**Assigned task:**
An identical copy of all records below is to be written out.

── Supplied material

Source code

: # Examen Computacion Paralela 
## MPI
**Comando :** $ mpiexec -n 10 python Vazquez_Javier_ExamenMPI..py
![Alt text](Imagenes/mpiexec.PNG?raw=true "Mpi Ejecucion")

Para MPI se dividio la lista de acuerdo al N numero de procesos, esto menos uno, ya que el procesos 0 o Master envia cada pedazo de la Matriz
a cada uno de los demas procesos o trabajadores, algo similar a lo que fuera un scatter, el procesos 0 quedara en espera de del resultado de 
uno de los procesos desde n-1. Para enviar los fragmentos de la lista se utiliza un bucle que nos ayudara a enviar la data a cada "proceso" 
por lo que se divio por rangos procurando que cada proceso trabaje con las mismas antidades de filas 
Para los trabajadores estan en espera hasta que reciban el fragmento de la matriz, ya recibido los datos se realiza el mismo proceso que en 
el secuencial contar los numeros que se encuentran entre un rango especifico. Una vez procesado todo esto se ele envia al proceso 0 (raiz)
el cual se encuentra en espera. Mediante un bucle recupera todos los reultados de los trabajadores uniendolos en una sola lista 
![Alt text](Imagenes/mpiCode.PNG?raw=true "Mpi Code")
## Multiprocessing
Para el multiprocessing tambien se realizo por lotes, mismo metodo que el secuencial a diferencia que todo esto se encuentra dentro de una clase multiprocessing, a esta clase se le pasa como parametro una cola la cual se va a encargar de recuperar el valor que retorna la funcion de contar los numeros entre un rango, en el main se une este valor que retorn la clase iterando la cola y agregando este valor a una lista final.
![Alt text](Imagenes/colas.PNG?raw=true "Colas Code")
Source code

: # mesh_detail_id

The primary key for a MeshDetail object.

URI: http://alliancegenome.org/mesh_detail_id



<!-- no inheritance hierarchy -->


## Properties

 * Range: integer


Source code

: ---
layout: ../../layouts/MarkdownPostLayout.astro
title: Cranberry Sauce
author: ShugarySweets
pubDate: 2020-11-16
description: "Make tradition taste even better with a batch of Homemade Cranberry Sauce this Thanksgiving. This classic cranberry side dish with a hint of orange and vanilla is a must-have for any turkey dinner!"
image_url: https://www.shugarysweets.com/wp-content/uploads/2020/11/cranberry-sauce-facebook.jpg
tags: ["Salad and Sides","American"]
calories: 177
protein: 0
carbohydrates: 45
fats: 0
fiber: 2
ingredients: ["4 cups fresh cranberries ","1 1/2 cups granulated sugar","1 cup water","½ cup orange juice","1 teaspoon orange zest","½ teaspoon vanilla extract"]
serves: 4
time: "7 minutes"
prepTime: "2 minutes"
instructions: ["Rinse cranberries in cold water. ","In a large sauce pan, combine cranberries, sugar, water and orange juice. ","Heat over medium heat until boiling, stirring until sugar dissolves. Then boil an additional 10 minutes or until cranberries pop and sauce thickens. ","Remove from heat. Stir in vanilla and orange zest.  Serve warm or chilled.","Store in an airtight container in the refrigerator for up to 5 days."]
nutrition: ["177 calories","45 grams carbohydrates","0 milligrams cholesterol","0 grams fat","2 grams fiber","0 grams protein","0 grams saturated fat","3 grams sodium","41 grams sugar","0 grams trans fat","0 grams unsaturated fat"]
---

────

**Your response:**
Source code

: # Examen Computacion Paralela 
## MPI
**Comando :** $ mpiexec -n 10 python Vazquez_Javier_ExamenMPI..py
![Alt text](Imagenes/mpiexec.PNG?raw=true "Mpi Ejecucion")

Para MPI se dividio la lista de acuerdo al N numero de procesos, esto menos uno, ya que el procesos 0 o Master envia cada pedazo de la Matriz
a cada uno de los demas procesos o trabajadores, algo similar a lo que fuera un scatter, el procesos 0 quedara en espera de del resultado de 
uno de los procesos desde n-1. Para enviar los fragmentos de la lista se utiliza un bucle que nos ayudara a enviar la data a cada "proceso" 
por lo que se divio por rangos procurando que cada proceso trabaje con las mismas antidades de filas 
Para los trabajadores estan en espera hasta que reciban el fragmento de la matriz, ya recibido los datos se realiza el mismo proceso que en 
el secuencial contar los numeros que se encuentran entre un rango especifico. Una vez procesado todo esto se ele envia al proceso 0 (raiz)
el cual se encuentra en espera. Mediante un bucle recupera todos los reultados de los trabajadores uniendolos en una sola lista 
![Alt text](Imagenes/mpiCode.PNG?raw=true "Mpi Code")
## Multiprocessing
Para el multiprocessing tambien se realizo por lotes, mismo metodo que el secuencial a diferencia que todo esto se encuentra dentro de una clase multiprocessing, a esta clase se le pasa como parametro una cola la cual se va a encargar de recuperar el valor que retorna la funcion de contar los numeros entre un rango, en el main se une este valor que retorn la clase iterando la cola y agregando este valor a una lista final.
![Alt text](Imagenes/colas.PNG?raw=true "Colas Code")
Source code

: # mesh_detail_id

The primary key for a MeshDetail object.

URI: http://alliancegenome.org/mesh_detail_id



<!-- no inheritance hierarchy -->


## Properties

 * Range: integer


Source code

: ---
layout: ../../layouts/MarkdownPostLayout.astro
title: Cranberry Sauce
author: ShugarySweets
pubDate: 2020-11-16
description: "Make tradition taste even better with a batch of Homemade Cranberry Sauce this Thanksgiving. This classic cranberry side dish with a hint of orange and vanilla is a must-have for any turkey dinner!"
image_url: https://www.shugarysweets.com/wp-content/uploads/2020/11/cranberry-sauce-facebook.jpg
tags: ["Salad and Sides","American"]
calories: 177
protein: 0
carbohydrates: 45
fats: 0
fiber: 2
ingredients: ["4 cups fresh cranberries ","1 1/2 cups granulated sugar","1 cup water","½ cup orange juice","1 teaspoon orange zest","½ teaspoon vanilla extract"]
serves: 4
time: "7 minutes"
prepTime: "2 minutes"
instructions: ["Rinse cranberries in cold water. ","In a large sauce pan, combine cranberries, sugar, water and orange juice. ","Heat over medium heat until boiling, stirring until sugar dissolves. Then boil an additional 10 minutes or until cranberries pop and sauce thickens. ","Remove from heat. Stir in vanilla and orange zest.  Serve warm or chilled.","Store in an airtight container in the refrigerator for up to 5 days."]
nutrition: ["177 calories","45 grams carbohydrates","0 milligrams cholesterol","0 grams fat","2 grams fiber","0 grams protein","0 grams saturated fat","3 grams sodium","41 grams sugar","0 grams trans fat","0 grams unsaturated fat"]
---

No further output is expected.